If pictures are present, leave them out, and copy the data word for word.

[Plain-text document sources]
--------------------------------------------------

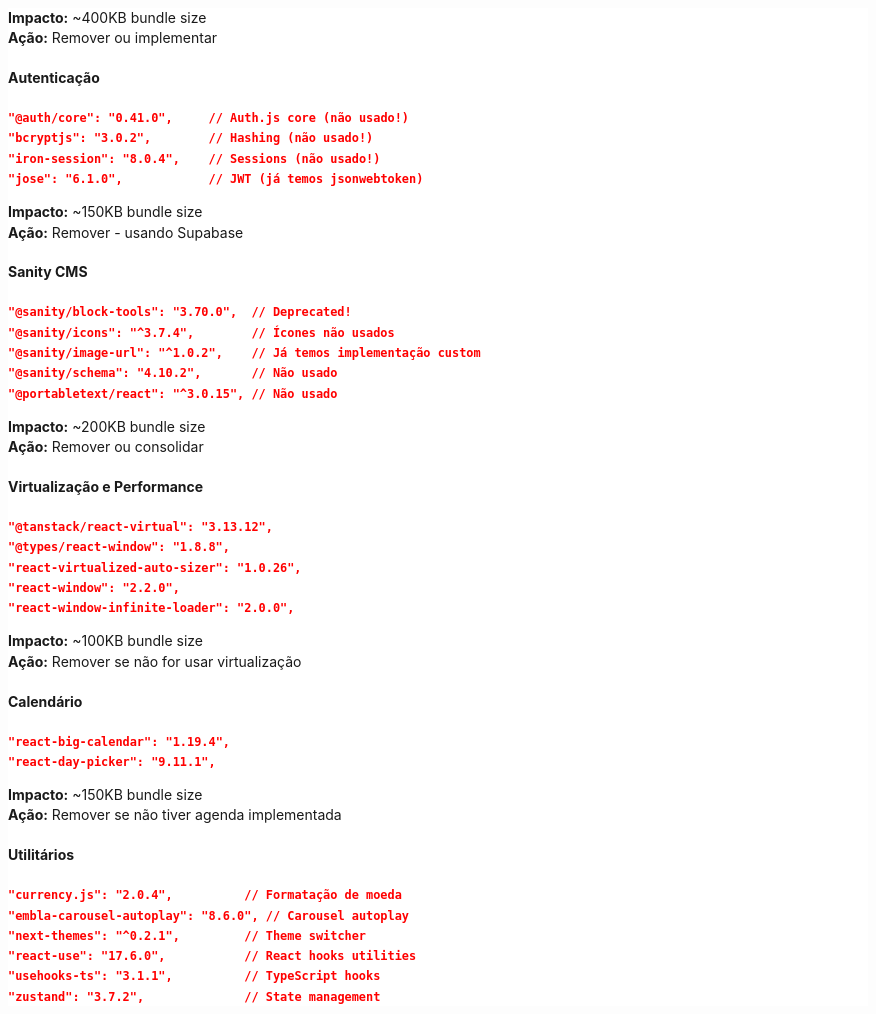 **Impacto:** ~400KB bundle size  
**Ação:** Remover ou implementar

#### Autenticação
```json
"@auth/core": "0.41.0",     // Auth.js core (não usado!)
"bcryptjs": "3.0.2",        // Hashing (não usado!)
"iron-session": "8.0.4",    // Sessions (não usado!)
"jose": "6.1.0",            // JWT (já temos jsonwebtoken)
```

**Impacto:** ~150KB bundle size  
**Ação:** Remover - usando Supabase

#### Sanity CMS
```json
"@sanity/block-tools": "3.70.0",  // Deprecated!
"@sanity/icons": "^3.7.4",        // Ícones não usados
"@sanity/image-url": "^1.0.2",    // Já temos implementação custom
"@sanity/schema": "4.10.2",       // Não usado
"@portabletext/react": "^3.0.15", // Não usado
```

**Impacto:** ~200KB bundle size  
**Ação:** Remover ou consolidar

#### Virtualização e Performance
```json
"@tanstack/react-virtual": "3.13.12",
"@types/react-window": "1.8.8",
"react-virtualized-auto-sizer": "1.0.26",
"react-window": "2.2.0",
"react-window-infinite-loader": "2.0.0",
```

**Impacto:** ~100KB bundle size  
**Ação:** Remover se não for usar virtualização

#### Calendário
```json
"react-big-calendar": "1.19.4",
"react-day-picker": "9.11.1",
```

**Impacto:** ~150KB bundle size  
**Ação:** Remover se não tiver agenda implementada

#### Utilitários
```json
"currency.js": "2.0.4",          // Formatação de moeda
"embla-carousel-autoplay": "8.6.0", // Carousel autoplay
"next-themes": "^0.2.1",         // Theme switcher
"react-use": "17.6.0",           // React hooks utilities
"usehooks-ts": "3.1.1",          // TypeScript hooks
"zustand": "3.7.2",              // State management
```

--------------------------------------------------

Task answer:
 **Impacto:** ~400KB bundle size  
**Ação:** Remover ou implementar

#### Autenticação
```json
"@auth/core": "0.41.0",     // Auth.js core (não usado!)
"bcryptjs": "3.0.2",        // Hashing (não usado!)
"iron-session": "8.0.4",    // Sessions (não usado!)
"jose": "6.1.0",            // JWT (já temos jsonwebtoken)
```

**Impacto:** ~150KB bundle size  
**Ação:** Remover - usando Supabase

#### Sanity CMS
```json
"@sanity/block-tools": "3.70.0",  // Deprecated!
"@sanity/icons": "^3.7.4",        // Ícones não usados
"@sanity/image-url": "^1.0.2",    // Já temos implementação custom
"@sanity/schema": "4.10.2",       // Não usado
"@portabletext/react": "^3.0.15", // Não usado
```

**Impacto:** ~200KB bundle size  
**Ação:** Remover ou consolidar

#### Virtualização e Performance
```json
"@tanstack/react-virtual": "3.13.12",
"@types/react-window": "1.8.8",
"react-virtualized-auto-sizer": "1.0.26",
"react-window": "2.2.0",
"react-window-infinite-loader": "2.0.0",
```

**Impacto:** ~100KB bundle size  
**Ação:** Remover se não for usar virtualização

#### Calendário
```json
"react-big-calendar": "1.19.4",
"react-day-picker": "9.11.1",
```

**Impacto:** ~150KB bundle size  
**Ação:** Remover se não tiver agenda implementada

#### Utilitários
```json
"currency.js": "2.0.4",          // Formatação de moeda
"embla-carousel-autoplay": "8.6.0", // Carousel autoplay
"next-themes": "^0.2.1",         // Theme switcher
"react-use": "17.6.0",           // React hooks utilities
"usehooks-ts": "3.1.1",          // TypeScript hooks
"zustand": "3.7.2",              // State management
```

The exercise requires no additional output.